WORK TASK:
Report every line of the data that includes "status".

INPUT FOR THIS TASK:
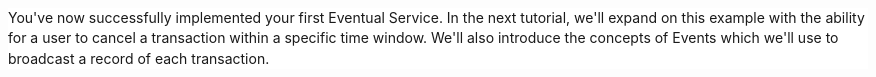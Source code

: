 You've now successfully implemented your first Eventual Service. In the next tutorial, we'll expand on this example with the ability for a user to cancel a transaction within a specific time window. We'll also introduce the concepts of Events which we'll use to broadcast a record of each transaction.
--
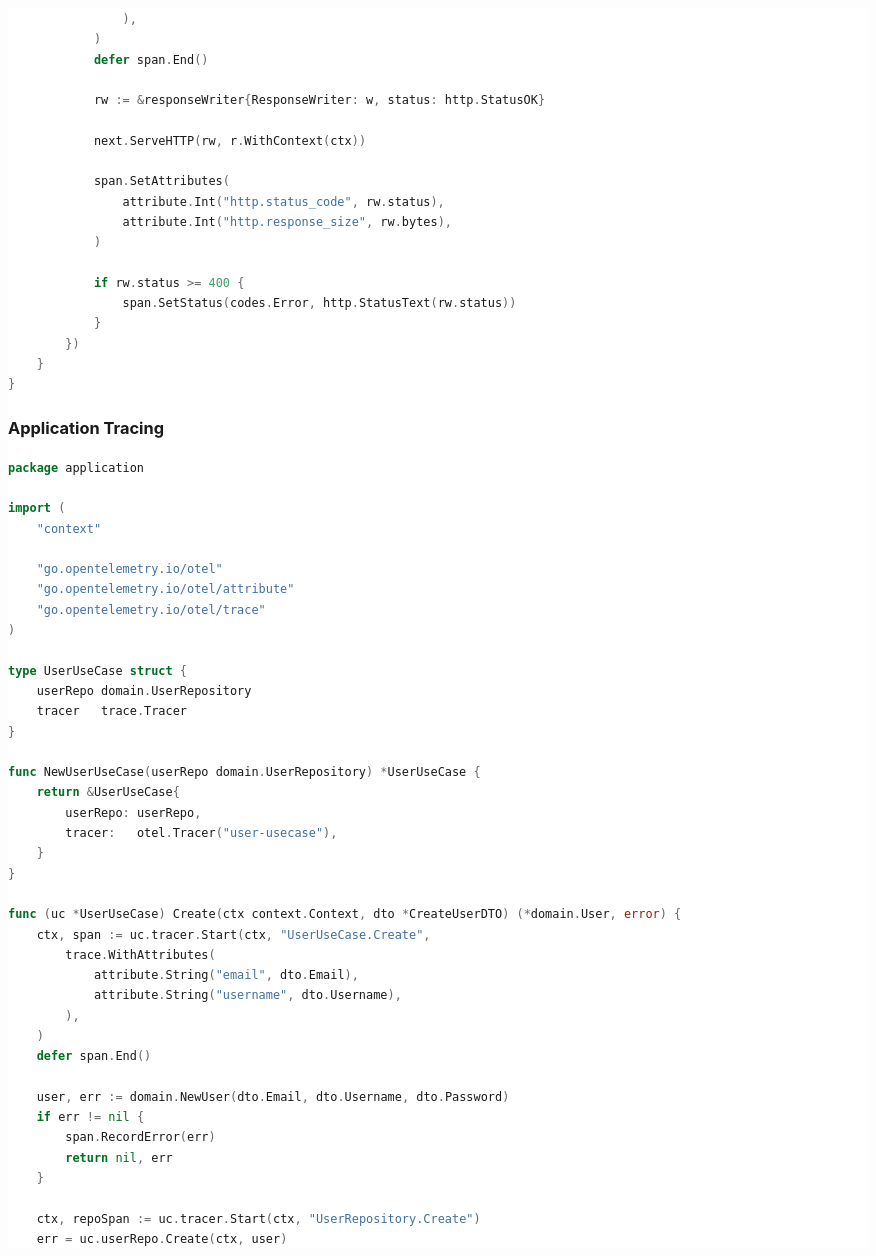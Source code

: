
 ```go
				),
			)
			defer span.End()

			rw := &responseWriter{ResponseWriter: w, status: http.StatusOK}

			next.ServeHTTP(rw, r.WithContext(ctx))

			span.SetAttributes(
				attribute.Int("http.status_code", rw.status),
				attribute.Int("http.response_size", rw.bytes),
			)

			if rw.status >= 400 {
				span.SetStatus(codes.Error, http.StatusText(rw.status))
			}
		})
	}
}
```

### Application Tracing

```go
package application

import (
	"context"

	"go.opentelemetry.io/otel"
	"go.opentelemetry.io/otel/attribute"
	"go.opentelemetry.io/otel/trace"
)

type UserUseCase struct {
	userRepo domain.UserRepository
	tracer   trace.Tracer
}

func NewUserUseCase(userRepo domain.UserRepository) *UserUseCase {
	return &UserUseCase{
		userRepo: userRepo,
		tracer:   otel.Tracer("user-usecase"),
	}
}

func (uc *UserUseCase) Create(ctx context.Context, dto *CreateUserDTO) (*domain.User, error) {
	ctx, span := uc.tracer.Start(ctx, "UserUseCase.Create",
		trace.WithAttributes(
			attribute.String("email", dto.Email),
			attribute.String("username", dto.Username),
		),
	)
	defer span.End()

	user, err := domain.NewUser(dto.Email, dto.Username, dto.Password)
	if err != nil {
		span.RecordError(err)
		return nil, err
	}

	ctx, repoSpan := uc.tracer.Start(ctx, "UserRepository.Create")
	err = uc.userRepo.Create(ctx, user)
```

ANSWER TO THE EXERCISE:
			rw := &responseWriter{ResponseWriter: w, status: http.StatusOK}
				attribute.Int("http.status_code", rw.status),
			if rw.status >= 400 {
				span.SetStatus(codes.Error, http.StatusText(rw.status))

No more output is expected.